High acceleration seeking of a slider to a specific data track on the storage medium can induce significant inertial effects that tend to reduce carbon dot clearance. In particular, high acceleration seeking of microactuated suspensions can induce inertial effect since the microactuation located in the suspension adds additional mass to the slider. The most significant inertial effect of a slider seeking a data track includes inertial roll moments that are induced at the end of the seek. High acceleration seeking tends to roll the slider and reduce the spacing between the carbon dots and the storage medium surface.
SUMMARY
A high acceleration seek optimized slider is disclosed that includes a slider body having an outer side edge and an inner side edge. The slider includes an outside rail that has an inner edge and an outer edge and is positioned adjacent to the outer side edge of the slider body. The slider includes an inside rail that has an inner edge and an outer edge and is positioned adjacent to the inner side edge of the slider body.

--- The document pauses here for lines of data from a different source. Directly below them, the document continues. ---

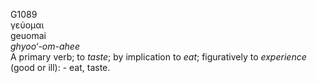 G1089  
γεύομαι  
geuomai  
*ghyoo‘-om-ahee*  
A primary verb; to *taste*; by implication to *eat*; figuratively to
*experience* (good or ill): - eat, taste.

In some embodiments, the outside rail includes an outer pressurization surface and the inside rail includes an inner pressurization surface. Both pressurization surfaces have an above-ambient fluid pressure when the slider is in flight. The outer pressurization surface extends along the outer edge of the outside rail a length greater than a length that the inner pressurization surface extends along the outer edge of the inside rail.
In other embodiments, the outside rail includes an outer channel leg coupled to an inner channel leg at an outer channel dam to form an outside rail channel. The inside rail includes an outer channel leg coupled to an inner channel leg at an inner channel dam to form an inside rail channel therebetween. Bearing surfaces that define a bearing surface height are included with each of the outside rail and the inside rail. A portion of one of the bearing surfaces is included with the outer channel leg of the outside rail.
Other features and benefits that characterize embodiments of the slider will be apparent upon reading the following detailed description and review of the associated drawings.
BRIEF DESCRIPTION OF THE DRAWINGS
FIG. 1 is an exploded perspective view of a disc drive.
FIG. 2 is a schematic diagram illustrating geometry of a slider.
FIG. 3 illustrates a plot of seek velocity of a slider over time
FIG. 4 illustrates a plot of an effective skew angle of a slider as the slider traverses a radius of a storage medium during a seek.
FIG. 5-1 illustrates a plot of seek acceleration of a slider over time.
FIG. 5-2 illustrates a plot of seek acceleration of a slider as the slider traverses the radius of a storage medium.
FIG. 6 is a schematic diagram of an end view of a slider illustrating a roll moment.
FIG. 7 is a plot of inertial pitch and roll moments of a slider as the slider traverse a radius of a storage medium.
FIG. 8 illustrates a bottom plan view of a slider under embodiments.
FIG. 9 illustrates a bottom perspective view of the slider illustrated in FIG. 8.
FIG. 10 illustrates a bottom plan view of the slider of FIG. 8 when the slider is at an inner diameter of a storage medium.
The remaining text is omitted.